## Task inputs
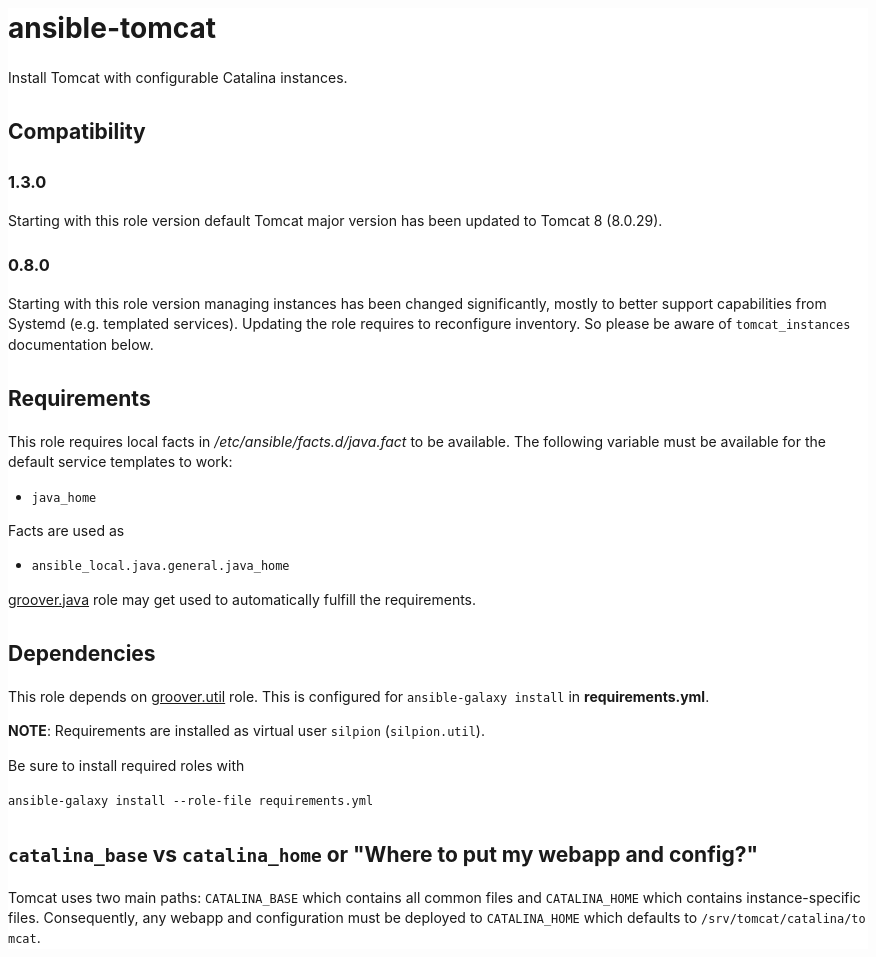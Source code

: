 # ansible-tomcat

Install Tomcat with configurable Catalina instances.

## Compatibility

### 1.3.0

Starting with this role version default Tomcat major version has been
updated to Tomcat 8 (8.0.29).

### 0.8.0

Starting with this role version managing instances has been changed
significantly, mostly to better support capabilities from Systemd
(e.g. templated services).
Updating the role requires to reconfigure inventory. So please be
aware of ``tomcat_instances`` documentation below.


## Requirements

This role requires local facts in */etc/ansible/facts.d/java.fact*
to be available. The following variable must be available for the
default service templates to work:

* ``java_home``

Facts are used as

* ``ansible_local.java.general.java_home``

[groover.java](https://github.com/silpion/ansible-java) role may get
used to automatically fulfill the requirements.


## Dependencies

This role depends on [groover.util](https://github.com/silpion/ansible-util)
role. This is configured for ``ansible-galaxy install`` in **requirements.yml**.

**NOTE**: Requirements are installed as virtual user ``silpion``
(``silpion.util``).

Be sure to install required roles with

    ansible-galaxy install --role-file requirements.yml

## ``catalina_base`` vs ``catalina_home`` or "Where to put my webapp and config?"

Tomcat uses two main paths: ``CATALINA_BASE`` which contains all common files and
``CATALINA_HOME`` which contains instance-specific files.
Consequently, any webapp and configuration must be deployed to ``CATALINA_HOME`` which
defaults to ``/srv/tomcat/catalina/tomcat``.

## Work required
Copy out the listing above exactly, and keep the pictures out of it.

## Task result
Source code

: # ansible-tomcat

Install Tomcat with configurable Catalina instances.

## Compatibility

### 1.3.0

Starting with this role version default Tomcat major version has been
updated to Tomcat 8 (8.0.29).

### 0.8.0

Starting with this role version managing instances has been changed
significantly, mostly to better support capabilities from Systemd
(e.g. templated services).
Updating the role requires to reconfigure inventory. So please be
aware of ``tomcat_instances`` documentation below.


## Requirements

This role requires local facts in */etc/ansible/facts.d/java.fact*
to be available. The following variable must be available for the
default service templates to work:

* ``java_home``

Facts are used as

* ``ansible_local.java.general.java_home``

[groover.java](https://github.com/silpion/ansible-java) role may get
used to automatically fulfill the requirements.


## Dependencies

This role depends on [groover.util](https://github.com/silpion/ansible-util)
role. This is configured for ``ansible-galaxy install`` in **requirements.yml**.

**NOTE**: Requirements are installed as virtual user ``silpion``
(``silpion.util``).

Be sure to install required roles with

    ansible-galaxy install --role-file requirements.yml

## ``catalina_base`` vs ``catalina_home`` or "Where to put my webapp and config?"

Tomcat uses two main paths: ``CATALINA_BASE`` which contains all common files and
``CATALINA_HOME`` which contains instance-specific files.
Consequently, any webapp and configuration must be deployed to ``CATALINA_HOME`` which
defaults to ``/srv/tomcat/catalina/tomcat``.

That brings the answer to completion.